Irak wijzigt naam missie uit angst voor sektarisch geweld

27 mei 2015Leestijd: 2 minuten
'AFP'

Het Iraakse leger vreest voor een uitbarsting van sektarisch geweld door de inzet van een paramilitaire missie die strijders van terreurbeweging Islamitische Staat (IS) uit een overwegend soennitisch gebied moet verdrijven. De naam van de missie zou bij soennieten verkeerd kunnen vallen.

Dit meldt persbureau Reuters woensdag. De naam van de door sjiitische militie geleide campagne is Labeyk Ya Hussein, wat vrij vertaald ‘Tot uw dienst, Hussein’ betekent. De naam ligt gevoelig omdat Hussein een van de meest prominente figuren is binnen het sjiisme in Irak, en omdat het sektarisch geweld zou aanmoedigen.

Verborgen agenda

Vooral de Verenigde Staten leverden kritiek op de naam van de militaire campagne en waarschuwde het land dat het een grotere wig zou drijven tussen de al rivaliserende sjiitische en soennitische groeperingen.

Ook Irakezen in de door IS gedomineerde provincie Anbar zouden hebben geklaagd over de benaming. Zij zouden het vertrouwen hebben verloren in de milities en vrezen voor een ‘verbogen Iraanse agenda’.

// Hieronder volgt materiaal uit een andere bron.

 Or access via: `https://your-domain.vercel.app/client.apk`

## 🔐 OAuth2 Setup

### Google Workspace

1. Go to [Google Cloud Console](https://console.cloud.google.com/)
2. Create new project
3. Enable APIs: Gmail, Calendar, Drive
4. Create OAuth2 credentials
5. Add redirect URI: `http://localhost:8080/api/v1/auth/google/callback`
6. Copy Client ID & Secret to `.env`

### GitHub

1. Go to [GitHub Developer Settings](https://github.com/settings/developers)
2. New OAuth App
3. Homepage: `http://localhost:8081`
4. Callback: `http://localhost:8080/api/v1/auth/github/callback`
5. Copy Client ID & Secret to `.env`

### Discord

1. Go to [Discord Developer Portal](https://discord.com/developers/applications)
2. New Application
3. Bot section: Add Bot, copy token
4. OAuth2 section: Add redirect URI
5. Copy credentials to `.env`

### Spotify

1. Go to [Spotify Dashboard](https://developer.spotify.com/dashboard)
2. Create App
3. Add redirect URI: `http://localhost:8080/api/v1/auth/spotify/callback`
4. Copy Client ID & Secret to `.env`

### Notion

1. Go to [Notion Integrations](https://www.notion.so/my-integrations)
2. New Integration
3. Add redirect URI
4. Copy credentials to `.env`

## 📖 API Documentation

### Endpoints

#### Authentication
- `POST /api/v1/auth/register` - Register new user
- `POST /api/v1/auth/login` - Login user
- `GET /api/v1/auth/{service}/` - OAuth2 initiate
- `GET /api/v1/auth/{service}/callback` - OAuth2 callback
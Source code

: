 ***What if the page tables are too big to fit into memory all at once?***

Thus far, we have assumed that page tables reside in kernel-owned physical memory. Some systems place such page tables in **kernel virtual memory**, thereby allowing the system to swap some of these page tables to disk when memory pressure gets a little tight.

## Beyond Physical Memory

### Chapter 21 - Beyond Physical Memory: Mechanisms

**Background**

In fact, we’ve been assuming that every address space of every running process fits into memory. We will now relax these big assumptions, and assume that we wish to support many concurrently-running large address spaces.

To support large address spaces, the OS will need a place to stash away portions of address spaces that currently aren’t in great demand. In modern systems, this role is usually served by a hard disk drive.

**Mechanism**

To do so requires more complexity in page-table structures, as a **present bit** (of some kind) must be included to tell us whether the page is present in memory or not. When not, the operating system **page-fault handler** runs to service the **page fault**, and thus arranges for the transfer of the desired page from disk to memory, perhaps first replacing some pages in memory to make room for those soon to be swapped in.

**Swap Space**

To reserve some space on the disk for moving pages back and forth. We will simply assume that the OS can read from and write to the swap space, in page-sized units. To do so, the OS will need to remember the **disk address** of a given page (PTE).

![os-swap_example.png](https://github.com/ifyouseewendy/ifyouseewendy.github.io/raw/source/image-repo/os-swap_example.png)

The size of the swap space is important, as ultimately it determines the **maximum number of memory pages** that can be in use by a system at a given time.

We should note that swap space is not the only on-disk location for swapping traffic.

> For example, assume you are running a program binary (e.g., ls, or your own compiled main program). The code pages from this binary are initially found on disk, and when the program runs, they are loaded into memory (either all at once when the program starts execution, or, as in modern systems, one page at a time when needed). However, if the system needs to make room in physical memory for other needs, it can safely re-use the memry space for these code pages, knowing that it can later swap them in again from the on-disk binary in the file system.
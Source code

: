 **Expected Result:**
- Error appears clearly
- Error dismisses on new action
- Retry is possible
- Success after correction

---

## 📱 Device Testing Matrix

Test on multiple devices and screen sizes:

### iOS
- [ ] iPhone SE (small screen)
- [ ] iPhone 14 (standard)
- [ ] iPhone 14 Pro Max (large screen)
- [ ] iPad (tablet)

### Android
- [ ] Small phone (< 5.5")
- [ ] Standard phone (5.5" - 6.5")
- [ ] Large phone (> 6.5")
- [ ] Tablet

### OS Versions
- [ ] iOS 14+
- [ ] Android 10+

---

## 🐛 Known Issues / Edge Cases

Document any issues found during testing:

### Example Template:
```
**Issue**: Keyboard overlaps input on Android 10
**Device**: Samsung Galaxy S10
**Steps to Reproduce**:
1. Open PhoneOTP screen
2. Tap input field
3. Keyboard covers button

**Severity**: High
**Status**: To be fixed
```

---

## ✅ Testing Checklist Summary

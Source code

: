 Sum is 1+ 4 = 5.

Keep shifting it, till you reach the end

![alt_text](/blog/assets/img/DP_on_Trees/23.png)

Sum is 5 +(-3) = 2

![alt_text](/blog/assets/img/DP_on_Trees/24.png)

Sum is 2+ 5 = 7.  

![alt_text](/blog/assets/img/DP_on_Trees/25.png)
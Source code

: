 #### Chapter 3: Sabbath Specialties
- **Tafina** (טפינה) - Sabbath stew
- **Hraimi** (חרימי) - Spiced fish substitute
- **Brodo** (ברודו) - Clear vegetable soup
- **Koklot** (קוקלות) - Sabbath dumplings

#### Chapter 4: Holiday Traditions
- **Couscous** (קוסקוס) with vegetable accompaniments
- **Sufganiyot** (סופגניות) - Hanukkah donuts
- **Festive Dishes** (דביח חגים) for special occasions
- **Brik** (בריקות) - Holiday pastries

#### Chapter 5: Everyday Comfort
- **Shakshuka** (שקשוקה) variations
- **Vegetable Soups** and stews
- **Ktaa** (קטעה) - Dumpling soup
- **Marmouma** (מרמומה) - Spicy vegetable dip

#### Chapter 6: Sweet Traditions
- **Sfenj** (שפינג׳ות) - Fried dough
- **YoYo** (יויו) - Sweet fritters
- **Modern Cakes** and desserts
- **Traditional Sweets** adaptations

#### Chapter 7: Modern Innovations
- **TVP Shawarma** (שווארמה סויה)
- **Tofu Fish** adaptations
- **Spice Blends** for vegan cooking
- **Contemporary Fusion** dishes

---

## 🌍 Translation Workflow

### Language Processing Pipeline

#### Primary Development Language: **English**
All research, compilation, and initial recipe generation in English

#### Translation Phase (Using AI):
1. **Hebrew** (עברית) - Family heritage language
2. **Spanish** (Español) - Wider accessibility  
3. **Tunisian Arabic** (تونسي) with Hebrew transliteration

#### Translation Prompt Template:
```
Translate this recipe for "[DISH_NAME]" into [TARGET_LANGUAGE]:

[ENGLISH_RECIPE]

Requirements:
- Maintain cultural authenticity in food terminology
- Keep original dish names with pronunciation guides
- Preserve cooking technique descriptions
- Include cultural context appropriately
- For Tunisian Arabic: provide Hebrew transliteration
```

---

De militie besloot daarop de campagne een andere naam te geven: Labeyk Ya Iraq (‘Tot uw dienst, Irak’). Volgens Hashid Shaabi, een woordvoerder van de paramilitaire militie, is dit echter een semantisch detail: de betekenis van de naam zou hiermee niet veranderd zijn.

Ontevreden

De Iraakse premier Haider al-Abadi heeft al langer moeite met het uitsturen van paramilitaire sjiitische milities naar Anbar, omdat hij bang zou zijn dat het de overwegend soennitische bevolking in de provincie zou aansporen tot geweld.

Na de enorme tegenslag van het Iraakse regeringsleger in Ramadi, heeft hij echter geen keus. IS-terroristen veroverden de stad vorige week. Ramadi geldt als de grootste tegenslag voor het Iraakse leger in het afgelopen jaar.

De Verenigde Staten uitten onlangs hun ontevredenheid over het optreden van het Iraakse leger en zijn falen bij Ramadi. ‘We kunnen ze trainen, we kunnen ze materieel geven, maar we kunnen ze niet de wil om te vechten geven,’ zei de Amerikaanse minister van Defensie Ashton Carter zondag.

Woensdag arriveerden 2000 extra paramilitaire strijders bij de Habbaniya-basis ten oosten van Ramadi om de Iraakse militairen te helpen. De strijders en een kleiner aantal Iraakse militairen bevinden zich op ongeveer 6 kilometer van de zuidelijke buitenwijken van de stad en in het oosten op ongeveer 11 kilometer afstand. Het is nog altijd onduidelijk wanneer ze met een eerder aangekondigd tegenoffensief in Ramadi zullen beginnen.

Op woensdag waren ten noordwesten van Ramadi kleine schermutselingen tussen pro-Irak milities en terroristen van IS. Vlakbij de Haditha-stuwdam bestookten IS-leden een militair commandocentrum met Gradraketten. Ook wisten de terroristen een klein dorpje vlakbij Garma, op ongeveer 30 kilometer afstand van de hoofdstad Bagdad, te veroveren. Zij doodden daarbij acht militairen.